• **TASK DIRECTIONS**
I'd like the records transcribed exactly, leaving the images out.

• **MATERIAL TO PROCESS**
"""

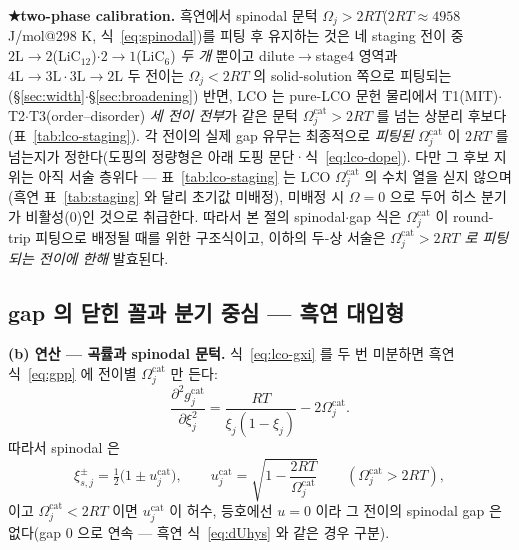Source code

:\textbf{★two-phase calibration.}
흑연에서 spinodal 문턱 $\Omega_j>2RT$($2RT\approx4958$ J/mol@298 K, 식~\eqref{eq:spinodal})를 피팅 후
유지하는 것은 네 staging 전이 중 $2\mathrm L\!\to\!2$(LiC$_{12}$)$\cdot$$2\!\to\!1$(LiC$_6$) \emph{두 개}
뿐이고 dilute$\to$stage4 영역과 $4\mathrm L\!\to\!3\mathrm L\cdot3\mathrm L\!\to\!2\mathrm L$ 두 전이는 $\Omega_j<2RT$ 의
solid-solution 쪽으로 피팅되는(\S\ref{sec:width}$\cdot$\S\ref{sec:broadening}) 반면, LCO 는 pure-LCO
문헌 물리에서 T1(MIT)$\cdot$T2$\cdot$T3(order--disorder) \emph{세 전이 전부}가 같은 문턱
$\Omega_j^\mathrm{cat}>2RT$ 를 넘는 상분리 후보다(표~\ref{tab:lco-staging}). 각 전이의 실제 gap 유무는 최종적으로
\emph{피팅된} $\Omega_j^\mathrm{cat}$ 이 $2RT$ 를 넘는지가 정한다(도핑의 정량형은 아래 도핑 문단·식~\eqref{eq:lco-dope}). 다만 그 후보 지위는 아직 서술
층위다 --- 표~\ref{tab:lco-staging} 는 LCO $\Omega_j^\mathrm{cat}$ 의 수치 열을 싣지 않으며(흑연
표~\ref{tab:staging} 와 달리 초기값 미배정), 미배정 시 $\Omega=0$ 으로 두어 히스 분기가 비활성(0)인
것으로 취급한다. 따라서 본 절의 spinodal$\cdot$gap 식은 $\Omega_j^\mathrm{cat}$
이 round-trip 피팅으로 배정될 때를 위한 구조식이고, 이하의 두-상 서술은 \emph{$\Omega_j^\mathrm{cat}>2RT$
로 피팅되는 전이에 한해} 발효된다.

\subsection{gap 의 닫힌 꼴과 분기 중심 --- 흑연 대입형}\label{sec:lco-hys-gap}
\textbf{(b) 연산 --- 곡률과 spinodal 문턱.}
식~\eqref{eq:lco-gxi} 를 두 번 미분하면 흑연 식~\eqref{eq:gpp} 에 전이별 $\Omega_j^\mathrm{cat}$ 만 든다:
\begin{equation}
\frac{\partial^2 g_j^\mathrm{cat}}{\partial\xi_j^2}=\frac{RT}{\xi_j(1-\xi_j)}-2\Omega_j^\mathrm{cat}.
\label{eq:lco-gpp}
\end{equation}
따라서 spinodal 은
\begin{equation}
\xi_{s,j}^{\pm}=\tfrac12\big(1\pm u_j^\mathrm{cat}\big),\qquad
u_j^\mathrm{cat}=\sqrt{1-\frac{2RT}{\Omega_j^\mathrm{cat}}}\qquad(\Omega_j^\mathrm{cat}>2RT),
\label{eq:lco-spinodal}
\end{equation}
이고 $\Omega_j^\mathrm{cat}<2RT$ 이면 $u_j^\mathrm{cat}$ 이 허수, 등호에선 $u=0$ 이라 그 전이의 spinodal gap 은 없다(gap $0$ 으로 연속 ---
흑연 식~\eqref{eq:dUhys} 와 같은 경우 구분).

"""

• **EXERCISE RESPONSE**
Source code

:\textbf{★two-phase calibration.}
흑연에서 spinodal 문턱 $\Omega_j>2RT$($2RT\approx4958$ J/mol@298 K, 식~\eqref{eq:spinodal})를 피팅 후
유지하는 것은 네 staging 전이 중 $2\mathrm L\!\to\!2$(LiC$_{12}$)$\cdot$$2\!\to\!1$(LiC$_6$) \emph{두 개}
뿐이고 dilute$\to$stage4 영역과 $4\mathrm L\!\to\!3\mathrm L\cdot3\mathrm L\!\to\!2\mathrm L$ 두 전이는 $\Omega_j<2RT$ 의
solid-solution 쪽으로 피팅되는(\S\ref{sec:width}$\cdot$\S\ref{sec:broadening}) 반면, LCO 는 pure-LCO
문헌 물리에서 T1(MIT)$\cdot$T2$\cdot$T3(order--disorder) \emph{세 전이 전부}가 같은 문턱
$\Omega_j^\mathrm{cat}>2RT$ 를 넘는 상분리 후보다(표~\ref{tab:lco-staging}). 각 전이의 실제 gap 유무는 최종적으로
\emph{피팅된} $\Omega_j^\mathrm{cat}$ 이 $2RT$ 를 넘는지가 정한다(도핑의 정량형은 아래 도핑 문단·식~\eqref{eq:lco-dope}). 다만 그 후보 지위는 아직 서술
층위다 --- 표~\ref{tab:lco-staging} 는 LCO $\Omega_j^\mathrm{cat}$ 의 수치 열을 싣지 않으며(흑연
표~\ref{tab:staging} 와 달리 초기값 미배정), 미배정 시 $\Omega=0$ 으로 두어 히스 분기가 비활성(0)인
것으로 취급한다. 따라서 본 절의 spinodal$\cdot$gap 식은 $\Omega_j^\mathrm{cat}$
이 round-trip 피팅으로 배정될 때를 위한 구조식이고, 이하의 두-상 서술은 \emph{$\Omega_j^\mathrm{cat}>2RT$
로 피팅되는 전이에 한해} 발효된다.

\subsection{gap 의 닫힌 꼴과 분기 중심 --- 흑연 대입형}\label{sec:lco-hys-gap}
\textbf{(b) 연산 --- 곡률과 spinodal 문턱.}
식~\eqref{eq:lco-gxi} 를 두 번 미분하면 흑연 식~\eqref{eq:gpp} 에 전이별 $\Omega_j^\mathrm{cat}$ 만 든다:
\begin{equation}
\frac{\partial^2 g_j^\mathrm{cat}}{\partial\xi_j^2}=\frac{RT}{\xi_j(1-\xi_j)}-2\Omega_j^\mathrm{cat}.
\label{eq:lco-gpp}
\end{equation}
따라서 spinodal 은
\begin{equation}
\xi_{s,j}^{\pm}=\tfrac12\big(1\pm u_j^\mathrm{cat}\big),\qquad
u_j^\mathrm{cat}=\sqrt{1-\frac{2RT}{\Omega_j^\mathrm{cat}}}\qquad(\Omega_j^\mathrm{cat}>2RT),
\label{eq:lco-spinodal}
\end{equation}
이고 $\Omega_j^\mathrm{cat}<2RT$ 이면 $u_j^\mathrm{cat}$ 이 허수, 등호에선 $u=0$ 이라 그 전이의 spinodal gap 은 없다(gap $0$ 으로 연속 ---
흑연 식~\eqref{eq:dUhys} 와 같은 경우 구분).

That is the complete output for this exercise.